## Instructions for the task
Scan the records below. List lines holding "programme".

Saved data entries:

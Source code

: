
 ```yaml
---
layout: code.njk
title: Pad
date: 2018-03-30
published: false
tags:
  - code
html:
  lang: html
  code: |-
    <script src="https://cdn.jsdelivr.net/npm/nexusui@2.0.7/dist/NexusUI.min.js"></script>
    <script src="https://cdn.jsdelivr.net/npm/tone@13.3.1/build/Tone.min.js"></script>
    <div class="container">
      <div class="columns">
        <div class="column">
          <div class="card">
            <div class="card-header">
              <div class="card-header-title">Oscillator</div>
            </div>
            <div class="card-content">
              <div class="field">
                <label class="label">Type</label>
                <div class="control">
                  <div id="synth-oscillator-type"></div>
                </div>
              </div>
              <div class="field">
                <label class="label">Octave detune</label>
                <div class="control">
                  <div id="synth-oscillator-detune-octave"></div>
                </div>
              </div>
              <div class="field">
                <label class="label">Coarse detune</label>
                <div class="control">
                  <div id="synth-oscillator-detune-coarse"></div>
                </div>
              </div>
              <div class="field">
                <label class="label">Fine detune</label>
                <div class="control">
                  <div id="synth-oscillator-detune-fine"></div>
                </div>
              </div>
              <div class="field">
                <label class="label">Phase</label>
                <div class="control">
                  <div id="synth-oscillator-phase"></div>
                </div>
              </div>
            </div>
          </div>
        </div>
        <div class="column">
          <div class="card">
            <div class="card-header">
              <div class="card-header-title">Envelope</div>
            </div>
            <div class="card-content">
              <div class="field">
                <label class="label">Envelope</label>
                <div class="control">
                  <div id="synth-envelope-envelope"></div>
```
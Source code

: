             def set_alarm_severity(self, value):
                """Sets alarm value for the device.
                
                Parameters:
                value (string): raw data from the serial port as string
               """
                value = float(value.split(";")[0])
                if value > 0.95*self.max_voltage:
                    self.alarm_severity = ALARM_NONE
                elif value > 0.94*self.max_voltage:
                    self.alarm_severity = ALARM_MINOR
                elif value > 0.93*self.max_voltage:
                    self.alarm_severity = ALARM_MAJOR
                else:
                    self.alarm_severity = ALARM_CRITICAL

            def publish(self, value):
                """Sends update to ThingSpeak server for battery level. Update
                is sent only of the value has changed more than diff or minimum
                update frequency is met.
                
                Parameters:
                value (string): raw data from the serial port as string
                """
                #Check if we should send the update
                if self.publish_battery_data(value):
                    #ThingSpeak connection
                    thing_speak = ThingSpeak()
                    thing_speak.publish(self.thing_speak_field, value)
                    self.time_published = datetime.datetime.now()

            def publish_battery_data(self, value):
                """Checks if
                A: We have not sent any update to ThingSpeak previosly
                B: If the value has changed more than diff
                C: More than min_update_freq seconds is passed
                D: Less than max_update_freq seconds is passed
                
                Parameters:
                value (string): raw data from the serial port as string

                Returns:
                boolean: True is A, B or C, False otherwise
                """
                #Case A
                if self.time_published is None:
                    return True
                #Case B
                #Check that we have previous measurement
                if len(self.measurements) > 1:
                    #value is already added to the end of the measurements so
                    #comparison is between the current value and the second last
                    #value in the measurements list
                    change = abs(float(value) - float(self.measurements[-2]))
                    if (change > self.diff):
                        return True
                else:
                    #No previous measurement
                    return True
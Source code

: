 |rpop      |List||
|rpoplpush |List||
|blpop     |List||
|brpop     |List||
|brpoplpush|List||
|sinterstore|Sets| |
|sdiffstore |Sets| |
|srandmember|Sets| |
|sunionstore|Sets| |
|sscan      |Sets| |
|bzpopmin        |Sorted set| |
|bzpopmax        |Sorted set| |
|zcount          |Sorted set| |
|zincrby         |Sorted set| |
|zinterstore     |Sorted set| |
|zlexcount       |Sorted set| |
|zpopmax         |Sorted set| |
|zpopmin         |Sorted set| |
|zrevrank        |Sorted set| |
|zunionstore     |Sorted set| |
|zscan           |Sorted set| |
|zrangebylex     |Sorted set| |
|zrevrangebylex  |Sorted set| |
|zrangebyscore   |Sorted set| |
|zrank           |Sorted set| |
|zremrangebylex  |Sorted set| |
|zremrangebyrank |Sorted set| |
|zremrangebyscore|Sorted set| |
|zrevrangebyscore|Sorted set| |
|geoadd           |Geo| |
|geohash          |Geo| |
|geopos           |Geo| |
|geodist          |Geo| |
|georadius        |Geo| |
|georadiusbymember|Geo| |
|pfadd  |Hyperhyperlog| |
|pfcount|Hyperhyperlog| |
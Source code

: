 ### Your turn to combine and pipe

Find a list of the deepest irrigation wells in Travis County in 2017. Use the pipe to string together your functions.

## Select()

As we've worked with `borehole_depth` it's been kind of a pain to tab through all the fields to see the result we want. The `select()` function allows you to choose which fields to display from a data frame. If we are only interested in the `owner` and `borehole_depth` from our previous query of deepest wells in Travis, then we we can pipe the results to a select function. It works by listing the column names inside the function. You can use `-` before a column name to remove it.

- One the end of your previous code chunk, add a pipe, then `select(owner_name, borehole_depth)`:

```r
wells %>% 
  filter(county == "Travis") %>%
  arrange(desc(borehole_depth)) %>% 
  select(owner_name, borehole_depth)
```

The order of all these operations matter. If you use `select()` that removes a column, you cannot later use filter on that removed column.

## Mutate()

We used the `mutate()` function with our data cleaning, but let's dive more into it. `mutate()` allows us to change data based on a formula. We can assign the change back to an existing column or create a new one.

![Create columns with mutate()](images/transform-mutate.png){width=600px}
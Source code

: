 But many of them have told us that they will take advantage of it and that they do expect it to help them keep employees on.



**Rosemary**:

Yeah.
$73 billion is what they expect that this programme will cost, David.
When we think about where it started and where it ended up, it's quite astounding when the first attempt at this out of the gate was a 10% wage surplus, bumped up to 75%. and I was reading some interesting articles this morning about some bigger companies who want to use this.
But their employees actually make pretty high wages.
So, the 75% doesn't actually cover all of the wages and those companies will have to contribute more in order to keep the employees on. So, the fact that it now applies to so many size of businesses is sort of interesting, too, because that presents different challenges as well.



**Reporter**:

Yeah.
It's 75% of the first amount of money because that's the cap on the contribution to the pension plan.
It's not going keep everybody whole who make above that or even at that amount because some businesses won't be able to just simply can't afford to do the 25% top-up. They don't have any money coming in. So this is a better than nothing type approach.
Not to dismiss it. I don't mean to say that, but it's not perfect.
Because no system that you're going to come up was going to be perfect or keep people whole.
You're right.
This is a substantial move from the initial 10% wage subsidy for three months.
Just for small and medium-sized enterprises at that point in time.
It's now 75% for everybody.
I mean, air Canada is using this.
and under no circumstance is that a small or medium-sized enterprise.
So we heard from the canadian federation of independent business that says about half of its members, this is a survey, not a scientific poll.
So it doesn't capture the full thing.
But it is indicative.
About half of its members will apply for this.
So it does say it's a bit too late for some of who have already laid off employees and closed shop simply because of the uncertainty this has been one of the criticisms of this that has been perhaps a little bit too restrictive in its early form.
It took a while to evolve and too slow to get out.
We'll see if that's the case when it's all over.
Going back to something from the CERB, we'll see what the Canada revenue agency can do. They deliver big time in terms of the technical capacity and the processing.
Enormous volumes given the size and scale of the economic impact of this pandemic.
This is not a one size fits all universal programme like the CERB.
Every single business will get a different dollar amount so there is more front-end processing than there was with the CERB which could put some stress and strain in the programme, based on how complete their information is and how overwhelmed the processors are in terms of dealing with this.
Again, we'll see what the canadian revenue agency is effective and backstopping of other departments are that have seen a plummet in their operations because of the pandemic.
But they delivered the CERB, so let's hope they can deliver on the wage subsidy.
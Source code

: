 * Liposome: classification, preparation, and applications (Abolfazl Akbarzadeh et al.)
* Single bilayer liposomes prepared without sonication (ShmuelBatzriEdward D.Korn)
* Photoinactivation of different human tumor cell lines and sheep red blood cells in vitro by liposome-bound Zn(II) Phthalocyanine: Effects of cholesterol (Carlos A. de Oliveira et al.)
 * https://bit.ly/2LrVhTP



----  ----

## Reply to the exercise
$73 billion is what they expect that this programme will cost, David.
This is not a one size fits all universal programme like the CERB.
Every single business will get a different dollar amount so there is more front-end processing than there was with the CERB which could put some stress and strain in the programme, based on how complete their information is and how overwhelmed the processors are in terms of dealing with this.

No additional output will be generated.